1. How do we write unit tests for data science?

One thing that computer scientists know is the importance of unit tests. Basically this just means writing down the small checks that we do in our heads all the time. Like if we have a column that purports to the year, then it’s unlikely that it’s a character, and it’s unlikely that it’s an integer larger than 2500, and it’s unlikely that it’s a negative integer. We know all this, but writing unit tests has us write this all down.

In this case it’s obvious what the unit test looks like. But more generally, we often have little idea what our results should look like if they’re running well. The approach that I have taken is to add simulation—so we simulate reasonable results, write unit tests based on that, and then bring the real data to bear and adjust as necessary. But I really think that we need extensive work in this area because the current state-of-the-art is lacking.

2. What happened to the machine learning revolution?

I don’t understand what happened to the promised machine learning revolution in social sciences. Specifically, I am yet to see any convincing application of machine learning methods that are designed for prediction to a social sciences problem where what we care about is understanding. I would like to either see evidence of them or a definitive thesis about why this can’t happen. The current situation is untenable where folks, especially those in fields that have been historically female, are made to feel inferior even though their results are no worse.

3. What do we do about p-values and power?

As someone who learnt statistics from economists, but now is partly in a statistics department, I do think that everyone should learn statistics from statisticians. This isn’t anything against economists, but the conversations that I have in the statistics department about what statistical methods are and how they should be used are very different to those that I have had in other departments.

I think the problem is that people outside statistics, treat statistics as a recipe in which they follow various steps and then out comes a cake. With regard to ‘power’—it turns out that there were a bunch of instructions that no one bothered to check—they turned the oven on to some temperature without checking that it was 180C, and that’s fine because whatever mess came out was accepted because the people evaluating the cake didn’t know that they needed to check the temperature had been appropriately set. (I am ditching this analogy right now).

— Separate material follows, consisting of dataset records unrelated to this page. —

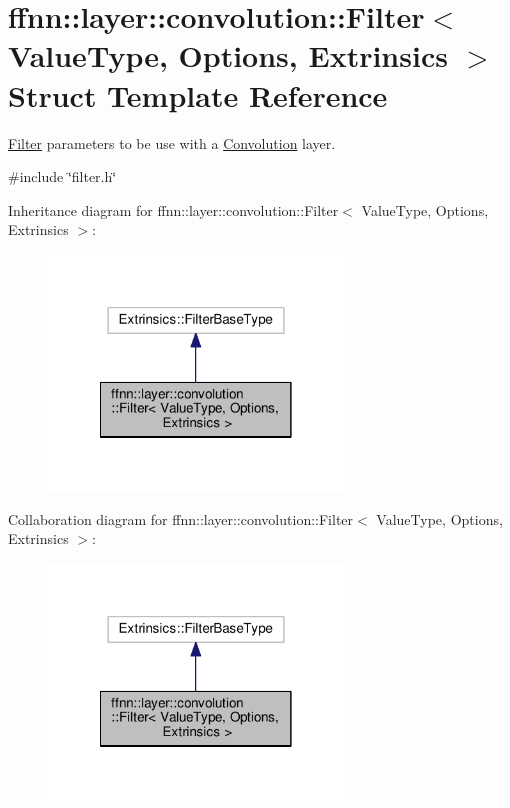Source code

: \hypertarget{structffnn_1_1layer_1_1convolution_1_1_filter}{\section{ffnn\-:\-:layer\-:\-:convolution\-:\-:Filter$<$ Value\-Type, Options, Extrinsics $>$ Struct Template Reference}
\label{structffnn_1_1layer_1_1convolution_1_1_filter}
}


\hyperlink{structffnn_1_1layer_1_1convolution_1_1_filter}{Filter} parameters to be use with a \hyperlink{classffnn_1_1layer_1_1_convolution}{Convolution} layer.  




{\ttfamily \#include \char`\"{}filter.\-h\char`\"{}}



Inheritance diagram for ffnn\-:\-:layer\-:\-:convolution\-:\-:Filter$<$ Value\-Type, Options, Extrinsics $>$\-:\nopagebreak
\begin{figure}[H]
\begin{center}
\leavevmode
\includegraphics[width=222pt]{structffnn_1_1layer_1_1convolution_1_1_filter__inherit__graph}
\end{center}
\end{figure}


Collaboration diagram for ffnn\-:\-:layer\-:\-:convolution\-:\-:Filter$<$ Value\-Type, Options, Extrinsics $>$\-:
\nopagebreak
\begin{figure}[H]
\begin{center}
\leavevmode
\includegraphics[width=222pt]{structffnn_1_1layer_1_1convolution_1_1_filter__coll__graph}
\end{center}
\end{figure}
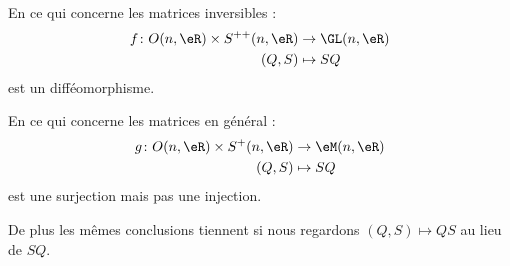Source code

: \begin{theorem} \label{ThoLHebUAU}
   En ce qui concerne les matrices inversibles :
   \begin{equation}
       \begin{aligned}
           f\colon O(n,\eR)\times S^{++}(n,\eR)&\to \GL(n,\eR) \\
           (Q,S)&\mapsto SQ 
       \end{aligned}
   \end{equation}
   est un difféomorphisme.

   En ce qui concerne les matrices en général :
   \begin{equation}
       \begin{aligned}
           g\colon O(n,\eR)\times S^+(n,\eR)&\to \eM(n,\eR) \\
           (Q,S)&\mapsto SQ 
       \end{aligned}
   \end{equation}
   est une surjection mais pas une injection.

   De plus les mêmes conclusions tiennent si nous regardons \( (Q,S)\mapsto QS\) au lieu de \( SQ\).
\end{theorem}


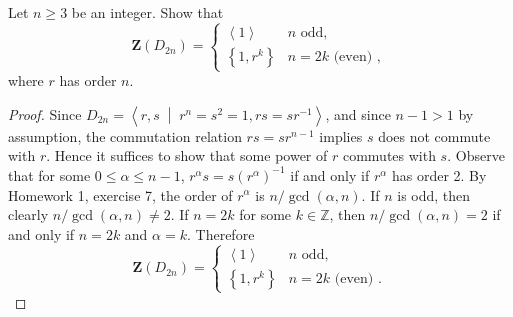 \documentclass[10pt]{amsart}
\newcommand{\cntr}[1]{\mathbf{Z}\left(#1\right)}
\begin{document}
\begin{thm}
  Let $n \geq 3$ be an integer.
  Show that 
  $$\cntr{D_{2n}} = \left\{\begin{array}{ll}
  \left<1\right> & n \text{ odd},\\
  \left\{1, r^k\right\} & n = 2k \text{ (even) },
  \end{array}\right.$$
  where $r$ has order $n$.
  \begin{proof}
    Since $D_{2n} = \left<r,s \;\middle\vert\; r^n = s^2 = 1, rs = sr^{-1} \right>$, and since $n - 1 > 1$ by assumption, the commutation relation $rs = sr^{n-1}$ implies $s$ does not commute with $r$.
    Hence it suffices to show that some power of $r$ commutes with $s$.
    Observe that for some $0 \leq \alpha \leq n-1$, $r^\alpha s = s(r^\alpha)^{-1}$ if and only if $r^\alpha$ has order 2.
    By Homework 1, exercise 7, the order of $r^\alpha$ is $n/\gcd(\alpha,n)$.
    If $n$ is odd, then clearly $n/\gcd(\alpha,n) \not = 2$.
    If $n = 2k$ for some $k \in \mathbb{Z}$, then $n/\gcd(\alpha,n)= 2$ if and only if $n = 2k$ and $\alpha = k$.
    Therefore   
    $$\cntr{D_{2n}} = \left\{\begin{array}{ll}
    \left<1\right> & n \text{ odd},\\
    \left\{1, r^k\right\} & n = 2k \text{ (even) }.
    \end{array}\right.$$
  \end{proof}
\end{thm}
\end{document}
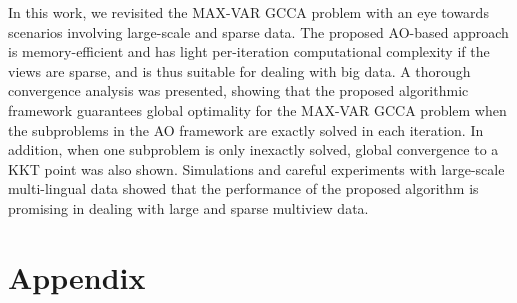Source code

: \documentclass[10pt,journal]{IEEEtran}
\begin{document}
In this work, we revisited the MAX-VAR GCCA problem with an eye towards scenarios involving large-scale and sparse data. 
The proposed AO-based approach is memory-efficient and has light per-iteration computational complexity if the views are sparse, and is thus suitable for dealing with big data.
A thorough convergence analysis was presented, showing that the proposed algorithmic framework
guarantees global optimality for the MAX-VAR GCCA problem when the subproblems in the AO framework are exactly solved in each iteration. In addition, when one subproblem is only inexactly solved, global convergence to a KKT point
was also shown. Simulations and careful experiments with large-scale multi-lingual data showed that the performance of the proposed algorithm is promising in dealing with large and sparse multiview data.



\ifplainver
    \section*{Appendix}
    \renewcommand{\thesubsection}{\Alph{subsection}}
\else
\appendices
\fi
\end{document}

As you know, the issue with power is related to the broader discussion about p-values, which basically no one is taught properly, because it would require changing an awful lot about how we teach statistics i.e. moving away from the recipe approach.

And so, my specific issue is that people think that statistics is a recipe to be followed. They think that because that’s how they are trained especially in social sciences like political science and economics, and that’s what is rewarded. But that’s not what these methods are. Instead, statistics is a collection of different instruments that let us look at our data in a certain way. I think that we need a revolution here, not a metaphorical tucking in of one’s shirt.

4. How do we teach data science?

We are beginning to start to have agreement on what the foundations of data science are. It involves computational thinking, concern for sampling, statistics, graphics, Git/GitHub, SQL, command line, comfort with messy data, comfort across a few languages including R and Python. But we have very little agreement on how best to teach it. Partly this is because data science instructors often come different fields, but also it is also partly a difference in resources and priorities.

5. What is happening at the data cleaning and preparation stage?

We basically do not have a good understanding how much any of this matters. Huntington-Klein et al. (2021) showed that hidden research decisions have a big effect on subsequent estimates, sometimes greater than the standard errors. Such findings invalidate claims. We need much more investigation of how these early stages of the data science workflow affect the conclusions.

20.3 Next steps

This book has covered much ground, and while we are toward the end of it, as the butler Stevens is told in the novel The Remains of the Day (Ishiguro 1989):

The evening’s the best part of the day. You’ve done your day’s work. Now you can put your feet up and enjoy it.

Chances are there are aspects that you want to explore further, building on the foundation that you have established. If so, then I have accomplished what I set out to do.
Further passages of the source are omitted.